[Plain-text document sources]
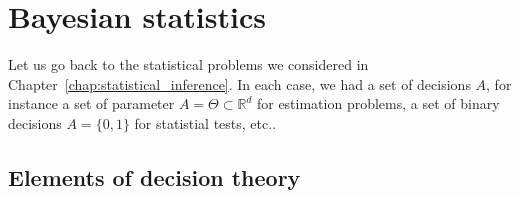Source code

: \documentclass[
	fontsize=11pt, %
	twoside=false, %
	numbers=noenddot, %
]{kaobook}
\newcommand{\R}{\mathbb R}
\begin{document}









\mainmatter %


% 

% 

% 

% 


\setchapterpreamble[u]{\margintoc}
\chapter{Bayesian statistics}
\label{chap:bayesian_statistics}

Let us go back to the statistical problems we considered in Chapter~\ref{chap:statistical_inference}.
In each case, we had a set of decisions $A$, for instance a set of parameter $A = \Theta \subset \R^d$ for estimation problems, a set of binary decisions $A = \{ 0, 1 \}$ for statistial tests, etc..

\section{Elements of decision theory} %
\label{sec:elements_of_decision_theory}
\end{document}
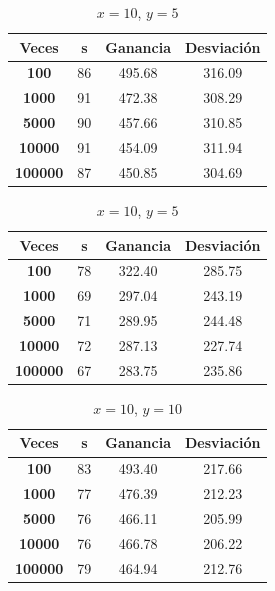\documentclass[11pt,a4paper]{report}
\begin{document}
\begin{table}[H]
	\parbox{.45\linewidth}{
	\centering
	\begin{tabular}{c|ccc}
	\textbf{Veces} & \textbf{s} & \textbf{Ganancia} & \textbf{Desviación} \\ \hline
	\textbf{100}   & 86         & 495.68            & 316.09			  \\ \hline
	\textbf{1000}  & 91         & 472.38            & 308.29			  \\ \hline
	\textbf{5000}  & 90         & 457.66            & 310.85 			  \\ \hline
	\textbf{10000} & 91         & 454.09            & 311.94			  \\ \hline
	\textbf{100000}& 87         & 450.85            & 304.69			  \\
	\end{tabular}
	\caption{$x=10$, $y=1$}
	}
	\hfill
	\parbox{.45\linewidth}{
	\centering
	\begin{tabular}{c|ccc}
	\textbf{Veces} & \textbf{s} & \textbf{Ganancia} & \textbf{Desviación} \\ \hline
	\textbf{100}   & 78         & 322.40            & 285.75			  \\ \hline
	\textbf{1000}  & 69         & 297.04            & 243.19			  \\ \hline
	\textbf{5000}  & 71         & 289.95            & 244.48 			  \\ \hline
	\textbf{10000} & 72         & 287.13            & 227.74			  \\ \hline
	\textbf{100000}& 67         & 283.75            & 235.86			  \\
	\end{tabular}
	\caption{$x=10$, $y=5$}
	}
\end{table}
\begin{table}[H]
	\centering
	\begin{tabular}{c|ccc}
	\textbf{Veces} & \textbf{s} & \textbf{Ganancia} & \textbf{Desviación} \\ \hline
	\textbf{100}   & 83         & 493.40            & 217.66			  \\ \hline
	\textbf{1000}  & 77         & 476.39            & 212.23			  \\ \hline
	\textbf{5000}  & 76         & 466.11            & 205.99 			  \\ \hline
	\textbf{10000} & 76         & 466.78            & 206.22			  \\ \hline
	\textbf{100000}& 79         & 464.94            & 212.76			  \\
	\end{tabular}
	\caption{$x=10$, $y=10$}
\end{table}
\end{document}
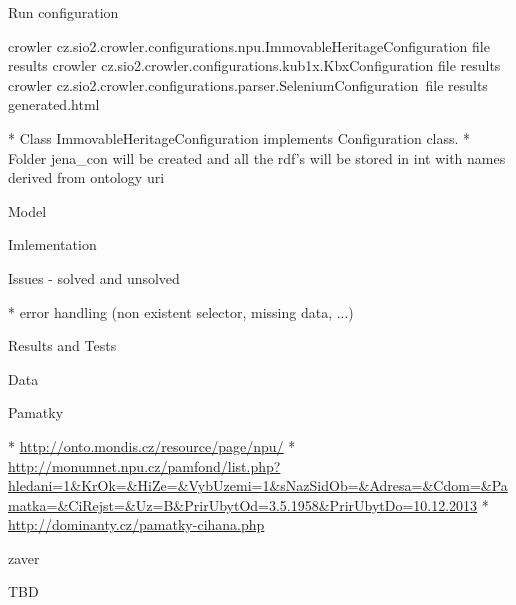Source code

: \secc Run configuration 

\begtt
crowler cz.sio2.crowler.configurations.npu.ImmovableHeritageConfiguration file results
crowler cz.sio2.crowler.configurations.kub1x.KbxConfiguration file results
crowler cz.sio2.crowler.configurations.parser.SeleniumConfiguration\
         file results generated.html
\endtt

\begitems
  * Class ImmovableHeritageConfiguration implements Configuration class. 
  * Folder jena\_con will be created and all the rdf's will be stored in int with names derived from ontology uri
\enditems




\sec Model




\sec Imlementation




\sec Issues - solved and unsolved

\begitems
  * error handling (non existent selector, missing data, ...)
\enditems














\chap Results and Tests 


\sec Data


\secc Pamatky

\begitems
  * \url{http://onto.mondis.cz/resource/page/npu/}
  * \url{http://monumnet.npu.cz/pamfond/list.php?hledani=1&KrOk=&HiZe=&VybUzemi=1&sNazSidOb=&Adresa=&Cdom=&Pamatka=&CiRejst=&Uz=B&PrirUbytOd=3.5.1958&PrirUbytDo=10.12.2013}
  * \url{http://dominanty.cz/pamatky-cihana.php}
\enditems





\chap zaver

TBD


\bye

→ WHAT IS NEEDED
Type out the data above once more, exactly, with no images included.

→ TASK ANSWER
Source code

: \documentclass[
	fontsize=11pt, %
	twoside=false, %
	numbers=noenddot, %
]{kaobook}
\newcommand{\R}{\mathbb R}
\begin{document}









\mainmatter %


% 

% 

% 

% 


\setchapterpreamble[u]{\margintoc}
\chapter{Bayesian statistics}
\label{chap:bayesian_statistics}

Let us go back to the statistical problems we considered in Chapter~\ref{chap:statistical_inference}.
In each case, we had a set of decisions $A$, for instance a set of parameter $A = \Theta \subset \R^d$ for estimation problems, a set of binary decisions $A = \{ 0, 1 \}$ for statistial tests, etc..

\section{Elements of decision theory} %
\label{sec:elements_of_decision_theory}
\end{document}
\documentclass[11pt,a4paper]{report}
\begin{document}
\begin{table}[H]
	\parbox{.45\linewidth}{
	\centering
	\begin{tabular}{c|ccc}
	\textbf{Veces} & \textbf{s} & \textbf{Ganancia} & \textbf{Desviación} \\ \hline
	\textbf{100}   & 86         & 495.68            & 316.09			  \\ \hline
	\textbf{1000}  & 91         & 472.38            & 308.29			  \\ \hline
	\textbf{5000}  & 90         & 457.66            & 310.85 			  \\ \hline
	\textbf{10000} & 91         & 454.09            & 311.94			  \\ \hline
	\textbf{100000}& 87         & 450.85            & 304.69			  \\
	\end{tabular}
	\caption{$x=10$, $y=1$}
	}
	\hfill
	\parbox{.45\linewidth}{
	\centering
	\begin{tabular}{c|ccc}
	\textbf{Veces} & \textbf{s} & \textbf{Ganancia} & \textbf{Desviación} \\ \hline
	\textbf{100}   & 78         & 322.40            & 285.75			  \\ \hline
	\textbf{1000}  & 69         & 297.04            & 243.19			  \\ \hline
	\textbf{5000}  & 71         & 289.95            & 244.48 			  \\ \hline
	\textbf{10000} & 72         & 287.13            & 227.74			  \\ \hline
	\textbf{100000}& 67         & 283.75            & 235.86			  \\
	\end{tabular}
	\caption{$x=10$, $y=5$}
	}
\end{table}
\begin{table}[H]
	\centering
	\begin{tabular}{c|ccc}
	\textbf{Veces} & \textbf{s} & \textbf{Ganancia} & \textbf{Desviación} \\ \hline
	\textbf{100}   & 83         & 493.40            & 217.66			  \\ \hline
	\textbf{1000}  & 77         & 476.39            & 212.23			  \\ \hline
	\textbf{5000}  & 76         & 466.11            & 205.99 			  \\ \hline
	\textbf{10000} & 76         & 466.78            & 206.22			  \\ \hline
	\textbf{100000}& 79         & 464.94            & 212.76			  \\
	\end{tabular}
	\caption{$x=10$, $y=10$}
\end{table}
\end{document}
Source code

: \secc Run configuration 

\begtt
crowler cz.sio2.crowler.configurations.npu.ImmovableHeritageConfiguration file results
crowler cz.sio2.crowler.configurations.kub1x.KbxConfiguration file results
crowler cz.sio2.crowler.configurations.parser.SeleniumConfiguration\
         file results generated.html
\endtt

\begitems
  * Class ImmovableHeritageConfiguration implements Configuration class. 
  * Folder jena\_con will be created and all the rdf's will be stored in int with names derived from ontology uri
\enditems




\sec Model




\sec Imlementation




\sec Issues - solved and unsolved

\begitems
  * error handling (non existent selector, missing data, ...)
\enditems














\chap Results and Tests 


\sec Data


\secc Pamatky

\begitems
  * \url{http://onto.mondis.cz/resource/page/npu/}
  * \url{http://monumnet.npu.cz/pamfond/list.php?hledani=1&KrOk=&HiZe=&VybUzemi=1&sNazSidOb=&Adresa=&Cdom=&Pamatka=&CiRejst=&Uz=B&PrirUbytOd=3.5.1958&PrirUbytDo=10.12.2013}
  * \url{http://dominanty.cz/pamatky-cihana.php}
\enditems





\chap zaver

TBD


\bye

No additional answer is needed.